University of Washington School of Medicine
CVANS: Virtual Dog Laboratory

HUBIO 543
UW Restricted

CVANS MODULE

 

Pretreatment Results: atropine

Test Control atropine
ACh down flat
CARB down up
CO up up
DMPP up up
EPI up up
HIST down down
ISO down down
McN up flat
NE up up
PHE up up
PILO down flat
TYR up up
VS down flat

Atropine antagonizes muscarinic receptors.

ACh is blocked because muscarinic receptors on vascular endothelium are blocked by atropine. Apparently, the dose of ACh used was not high enough to express the nicotinic effects of ACh. Because ACh is less potent as a nicotinic agonist when injected systemically its nicotinic effects are generally not seen at low or medium doses of ACh.

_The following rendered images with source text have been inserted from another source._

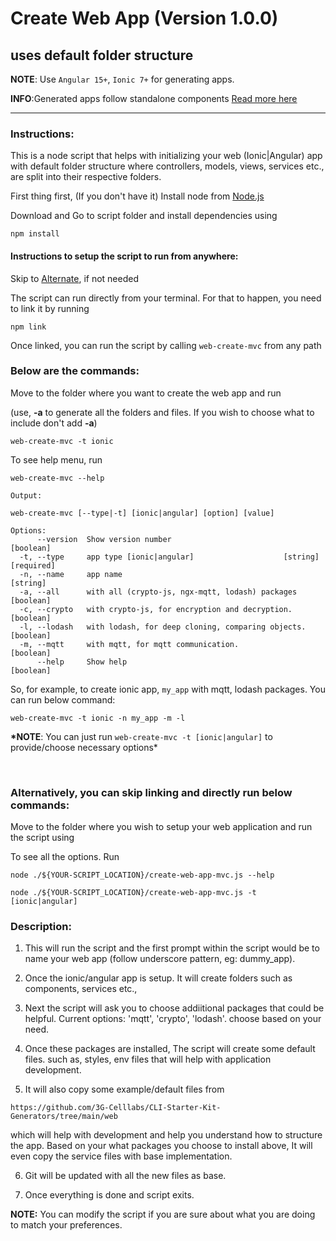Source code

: # Create Web App (Version 1.0.0)

## uses default folder structure

**NOTE**: Use `Angular 15+`, `Ionic 7+` for generating apps.

**INFO**:Generated apps follow standalone components [Read more here](https://angular.io/guide/standalone-components)

<hr/>

### Instructions:

This is a node script that helps with initializing your web (Ionic|Angular) app with default folder structure where controllers, models, views, services etc., are split into their respective folders.

First thing first, (If you don't have it) Install node from [Node.js](https://nodejs.org/en/download/)

Download and Go to script folder and install dependencies using

```
npm install
```

#### Instructions to setup the script to run from anywhere:

Skip to [Alternate](#alt), if not needed

The script can run directly from your terminal. For that to happen, you need to link it by running

```
npm link
```

Once linked, you can run the script by calling `web-create-mvc` from any path
<br/>

### Below are the commands:

Move to the folder where you want to create the web app and run

(use, **-a** to generate all the folders and files. If you wish to choose what to include don't add **-a**)

```
web-create-mvc -t ionic
```

To see help menu, run

```
web-create-mvc --help

Output:

web-create-mvc [--type|-t] [ionic|angular] [option] [value]

Options:
      --version  Show version number                                   [boolean]
  -t, --type     app type [ionic|angular]                    [string] [required]
  -n, --name     app name                                               [string]
  -a, --all      with all (crypto-js, ngx-mqtt, lodash) packages       [boolean]
  -c, --crypto   with crypto-js, for encryption and decryption.        [boolean]
  -l, --lodash   with lodash, for deep cloning, comparing objects.     [boolean]
  -m, --mqtt     with mqtt, for mqtt communication.                    [boolean]
      --help     Show help                                             [boolean]
```

So, for example, to create ionic app, `my_app` with mqtt, lodash packages. You can run below command:

```
web-create-mvc -t ionic -n my_app -m -l
```

**\*NOTE**: You can just run `web-create-mvc -t [ionic|angular]` to provide/choose necessary options\*

<br/>

<a id="alt"></a>

### Alternatively, you can skip linking and directly run below commands:

Move to the folder where you wish to setup your web application and run the script using

To see all the options. Run

```
node ./${YOUR-SCRIPT_LOCATION}/create-web-app-mvc.js --help
```

```
node ./${YOUR-SCRIPT_LOCATION}/create-web-app-mvc.js -t [ionic|angular]
```

### Description:

1. This will run the script and the first prompt within the script would be to name your web app (follow underscore pattern, eg: dummy_app).

2. Once the ionic/angular app is setup. It will create folders such as components, services etc.,

3. Next the script will ask you to choose addiitional packages that could be helpful.
   Current options: 'mqtt', 'crypto', 'lodash'. choose based on your need.

4. Once these packages are installed, The script will create some default files. such as, styles, env files that will help with application development.

5. It will also copy some example/default files from

```
https://github.com/3G-Celllabs/CLI-Starter-Kit-Generators/tree/main/web
```

which will help with development and help you understand how to structure the app. Based on your what packages you choose to install above, It will even copy the service files with base implementation.

6. Git will be updated with all the new files as base.

7. Once everything is done and script exits.

**NOTE:** You can modify the script if you are sure about what you are doing to match your preferences.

CARB is reversed. This is because CARB has fairly prominent nicotinic effects. Nicotinic effects of CARB are seen in this experiment because nicotinic receptors on sympathetic ganglion cells and adrenal medulla are activated by CARB. This activates these cells to release catecholamines. When its muscarinic effects are blocked by atropine, then the activation of nicotinic receptors on sympathetic ganglia and the adrenal medulla becomes apparent, at least if the release of catecholamines can occur and the alpha receptors are not blocked.

McN is blocked because atropine blocks M1 muscarinic receptors as well as those on vascular endothelial cells.

PILO is blocked because atropine acts as an antagonist at the same receptors on which PILO is an agonist.

VS is blocked because atropine blocks muscarinic receptors in the SA node.